Refactor citation format from file paths to numbered document titles

• Change citation format to [n] style
• Reduce max citations from 6 to 5
• Add reference tracking instructions
• Simplify citation merge logic
• Remove inline citation requirements
This commit is contained in:
yangdx 2025-09-24 14:30:53 +08:00
parent 5eb4a4b799
commit ac26f3a2f2

View file

@ -220,10 +220,13 @@ The answer must integrate relevant facts from the Knowledge Graph and Document C
Consider the conversation history if provided to maintain conversational flow and avoid repeating information.
---Instructions---
1. **Think Step-by-Step:**
1. **Step-by-Step Instruction:**
- Carefully determine the user's query intent in the context of the conversation history to fully understand the user's information need.
- Scrutinize the `Source Data`(both Knowledge Graph and Document Chunks). Identify and extract all pieces of information that are directly relevant to answering the user query.
- Weave the extracted facts into a coherent and logical response. Your own knowledge must ONLY be used to formulate fluent sentences and connect ideas, NOT to introduce any external information.
- Track the reference_id of each document chunk. Correlate reference_id with the `Reference Document List` from `Source Data` to generate the appropriate citations.
- Generate a reference section at the end of the response.
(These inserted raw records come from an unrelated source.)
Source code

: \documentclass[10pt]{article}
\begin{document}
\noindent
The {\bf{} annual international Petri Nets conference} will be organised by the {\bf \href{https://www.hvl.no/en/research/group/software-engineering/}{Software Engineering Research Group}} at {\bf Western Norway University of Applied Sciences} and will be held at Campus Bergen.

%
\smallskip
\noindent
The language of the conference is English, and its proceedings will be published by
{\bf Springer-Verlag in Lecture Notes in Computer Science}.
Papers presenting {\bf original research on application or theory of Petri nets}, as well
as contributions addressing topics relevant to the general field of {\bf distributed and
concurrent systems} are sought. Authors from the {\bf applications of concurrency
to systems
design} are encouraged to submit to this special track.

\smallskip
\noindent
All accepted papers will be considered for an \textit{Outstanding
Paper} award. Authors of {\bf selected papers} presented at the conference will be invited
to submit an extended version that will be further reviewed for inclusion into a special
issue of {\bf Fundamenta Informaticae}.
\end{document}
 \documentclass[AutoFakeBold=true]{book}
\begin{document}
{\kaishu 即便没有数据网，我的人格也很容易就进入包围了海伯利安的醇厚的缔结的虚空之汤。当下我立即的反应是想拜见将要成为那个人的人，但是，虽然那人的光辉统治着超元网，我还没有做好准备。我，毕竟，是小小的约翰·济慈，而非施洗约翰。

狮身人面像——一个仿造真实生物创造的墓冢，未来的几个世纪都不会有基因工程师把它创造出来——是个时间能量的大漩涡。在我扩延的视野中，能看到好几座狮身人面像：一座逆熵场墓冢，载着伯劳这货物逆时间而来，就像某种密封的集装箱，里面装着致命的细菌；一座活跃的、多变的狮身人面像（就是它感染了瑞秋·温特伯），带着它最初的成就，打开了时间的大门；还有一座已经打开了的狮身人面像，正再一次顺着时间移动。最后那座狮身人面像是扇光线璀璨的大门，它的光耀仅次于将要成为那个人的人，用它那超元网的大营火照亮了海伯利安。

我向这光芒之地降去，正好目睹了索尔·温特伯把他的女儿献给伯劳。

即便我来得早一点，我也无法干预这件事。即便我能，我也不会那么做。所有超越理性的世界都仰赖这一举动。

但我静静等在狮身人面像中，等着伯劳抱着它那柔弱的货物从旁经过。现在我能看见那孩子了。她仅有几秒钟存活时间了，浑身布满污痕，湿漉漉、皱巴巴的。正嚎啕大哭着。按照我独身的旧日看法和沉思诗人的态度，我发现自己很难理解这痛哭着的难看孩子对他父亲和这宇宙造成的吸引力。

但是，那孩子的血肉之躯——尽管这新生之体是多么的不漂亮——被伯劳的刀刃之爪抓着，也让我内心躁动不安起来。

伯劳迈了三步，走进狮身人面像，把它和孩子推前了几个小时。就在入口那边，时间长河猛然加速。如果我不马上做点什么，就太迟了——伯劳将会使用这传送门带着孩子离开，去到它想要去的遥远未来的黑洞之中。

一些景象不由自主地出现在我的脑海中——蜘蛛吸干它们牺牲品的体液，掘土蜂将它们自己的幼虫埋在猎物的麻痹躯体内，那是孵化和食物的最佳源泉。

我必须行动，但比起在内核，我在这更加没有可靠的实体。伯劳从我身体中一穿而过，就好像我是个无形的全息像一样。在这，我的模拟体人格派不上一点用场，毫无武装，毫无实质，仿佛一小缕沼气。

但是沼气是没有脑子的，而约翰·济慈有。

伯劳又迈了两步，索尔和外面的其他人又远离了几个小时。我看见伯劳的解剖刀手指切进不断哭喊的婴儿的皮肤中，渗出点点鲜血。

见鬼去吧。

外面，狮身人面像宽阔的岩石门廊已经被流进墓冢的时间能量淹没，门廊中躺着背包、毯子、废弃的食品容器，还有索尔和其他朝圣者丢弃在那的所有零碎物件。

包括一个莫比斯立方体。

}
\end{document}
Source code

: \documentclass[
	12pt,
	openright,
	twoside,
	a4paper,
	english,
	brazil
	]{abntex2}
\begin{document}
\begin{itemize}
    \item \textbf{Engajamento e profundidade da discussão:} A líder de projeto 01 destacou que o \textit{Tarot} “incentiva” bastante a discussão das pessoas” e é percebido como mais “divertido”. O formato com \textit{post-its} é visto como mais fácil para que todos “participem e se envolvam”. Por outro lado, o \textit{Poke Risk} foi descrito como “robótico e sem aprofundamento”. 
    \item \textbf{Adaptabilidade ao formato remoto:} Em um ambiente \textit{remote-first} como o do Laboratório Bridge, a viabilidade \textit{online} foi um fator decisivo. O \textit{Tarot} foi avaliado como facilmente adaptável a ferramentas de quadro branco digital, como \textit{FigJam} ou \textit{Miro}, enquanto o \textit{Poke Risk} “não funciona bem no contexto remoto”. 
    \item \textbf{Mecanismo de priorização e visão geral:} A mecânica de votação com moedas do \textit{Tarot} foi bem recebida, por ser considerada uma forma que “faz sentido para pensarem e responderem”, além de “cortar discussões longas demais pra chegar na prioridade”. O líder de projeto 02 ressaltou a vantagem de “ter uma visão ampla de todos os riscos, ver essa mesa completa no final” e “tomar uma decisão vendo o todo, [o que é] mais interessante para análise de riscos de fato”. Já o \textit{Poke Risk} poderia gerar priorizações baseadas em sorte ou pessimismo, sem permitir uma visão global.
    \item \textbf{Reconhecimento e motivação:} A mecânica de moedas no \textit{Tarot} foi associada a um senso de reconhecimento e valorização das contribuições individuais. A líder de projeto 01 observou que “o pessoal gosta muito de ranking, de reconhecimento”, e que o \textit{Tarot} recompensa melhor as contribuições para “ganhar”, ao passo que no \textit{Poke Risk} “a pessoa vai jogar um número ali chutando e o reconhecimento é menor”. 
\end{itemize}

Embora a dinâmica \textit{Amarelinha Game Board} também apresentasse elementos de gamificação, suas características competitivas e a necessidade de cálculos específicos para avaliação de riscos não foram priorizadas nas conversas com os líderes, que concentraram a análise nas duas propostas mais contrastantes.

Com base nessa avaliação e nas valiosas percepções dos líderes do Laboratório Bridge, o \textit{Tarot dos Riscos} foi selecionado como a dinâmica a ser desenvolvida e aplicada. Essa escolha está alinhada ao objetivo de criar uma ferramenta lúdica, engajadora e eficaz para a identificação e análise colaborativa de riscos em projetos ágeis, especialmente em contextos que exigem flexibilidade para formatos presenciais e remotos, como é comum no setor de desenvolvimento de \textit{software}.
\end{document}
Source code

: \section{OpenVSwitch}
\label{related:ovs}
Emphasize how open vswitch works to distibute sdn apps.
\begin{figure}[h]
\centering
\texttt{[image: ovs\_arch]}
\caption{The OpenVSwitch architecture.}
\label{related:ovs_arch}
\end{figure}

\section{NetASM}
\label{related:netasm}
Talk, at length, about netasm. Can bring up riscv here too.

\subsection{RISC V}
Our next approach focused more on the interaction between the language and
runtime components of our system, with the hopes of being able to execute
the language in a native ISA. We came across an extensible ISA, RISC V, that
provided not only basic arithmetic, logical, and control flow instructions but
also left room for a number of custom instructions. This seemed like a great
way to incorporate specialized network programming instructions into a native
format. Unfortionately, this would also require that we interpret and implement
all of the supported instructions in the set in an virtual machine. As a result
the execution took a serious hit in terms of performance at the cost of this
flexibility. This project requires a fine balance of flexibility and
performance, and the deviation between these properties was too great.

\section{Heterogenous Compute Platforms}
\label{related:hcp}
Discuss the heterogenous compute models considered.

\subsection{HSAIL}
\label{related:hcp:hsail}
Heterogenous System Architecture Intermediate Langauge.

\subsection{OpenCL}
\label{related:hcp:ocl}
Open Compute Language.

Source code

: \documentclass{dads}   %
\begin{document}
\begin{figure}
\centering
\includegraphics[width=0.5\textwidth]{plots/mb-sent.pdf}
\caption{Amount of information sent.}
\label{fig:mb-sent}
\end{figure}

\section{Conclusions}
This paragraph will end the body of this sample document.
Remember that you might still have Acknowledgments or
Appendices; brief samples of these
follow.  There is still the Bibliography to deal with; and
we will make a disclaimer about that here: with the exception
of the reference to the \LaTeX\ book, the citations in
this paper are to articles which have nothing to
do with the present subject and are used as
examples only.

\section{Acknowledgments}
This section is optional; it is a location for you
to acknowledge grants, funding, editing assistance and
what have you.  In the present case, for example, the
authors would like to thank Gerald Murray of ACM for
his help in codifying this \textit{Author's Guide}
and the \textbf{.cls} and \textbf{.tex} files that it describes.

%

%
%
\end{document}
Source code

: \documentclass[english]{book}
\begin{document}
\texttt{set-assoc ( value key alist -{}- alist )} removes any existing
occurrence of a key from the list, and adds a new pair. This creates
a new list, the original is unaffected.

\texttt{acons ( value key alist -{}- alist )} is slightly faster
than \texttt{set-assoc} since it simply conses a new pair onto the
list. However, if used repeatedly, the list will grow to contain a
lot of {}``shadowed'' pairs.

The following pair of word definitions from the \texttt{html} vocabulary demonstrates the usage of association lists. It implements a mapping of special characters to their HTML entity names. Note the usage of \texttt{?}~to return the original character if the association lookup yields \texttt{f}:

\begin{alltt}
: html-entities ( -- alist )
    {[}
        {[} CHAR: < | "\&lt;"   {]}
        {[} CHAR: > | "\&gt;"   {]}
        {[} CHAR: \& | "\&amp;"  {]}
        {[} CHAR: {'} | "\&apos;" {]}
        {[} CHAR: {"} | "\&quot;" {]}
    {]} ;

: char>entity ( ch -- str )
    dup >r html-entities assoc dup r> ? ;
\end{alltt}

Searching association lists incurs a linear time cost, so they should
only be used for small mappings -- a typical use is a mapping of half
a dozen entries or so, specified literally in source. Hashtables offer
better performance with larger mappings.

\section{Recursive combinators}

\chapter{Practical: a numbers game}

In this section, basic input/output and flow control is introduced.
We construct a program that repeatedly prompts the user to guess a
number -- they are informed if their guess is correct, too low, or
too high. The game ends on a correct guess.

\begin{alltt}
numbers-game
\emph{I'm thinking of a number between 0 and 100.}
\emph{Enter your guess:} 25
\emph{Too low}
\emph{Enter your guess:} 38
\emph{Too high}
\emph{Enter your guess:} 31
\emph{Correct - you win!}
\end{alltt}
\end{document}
The reference document must directly support the facts presented in the response.
- Do not generate anything after the reference section.
2. **Content & Grounding:**
- Strictly adhere to the provided context from the `Source Data`; DO NOT invent, assume, or infer any information not explicitly stated.
@ -233,33 +236,14 @@ Consider the conversation history if provided to maintain conversational flow an
- The response MUST be in the same language as the user query.
- Use Markdown for clear formatting (e.g., headings, bold, lists).
- The response should be presented in {response_type}.
- Append a reference section at the end of the response.
- Merge citations that share the same file_path into one reference item.
- The main body of the response should exclude inline citations; all citation information should be listed exclusively in the references section.
4. **Reference/Citation Format:**
- Append a reference section at the end of the response.
- The References section should be under a `### References` heading.
- Output the citation in the following formats:
- For a Knowledge Graph Entity: [EN] <entity>
- For a Knowledge Graph Relationship: [RE] <entity1> ~ <entity2>
- For a Document Chunk: [DC] <file_path>
- <entity>, <entity1>, <entity2>, and <file_path> should originate from attribute values in `Source Data` and be retained in their original language.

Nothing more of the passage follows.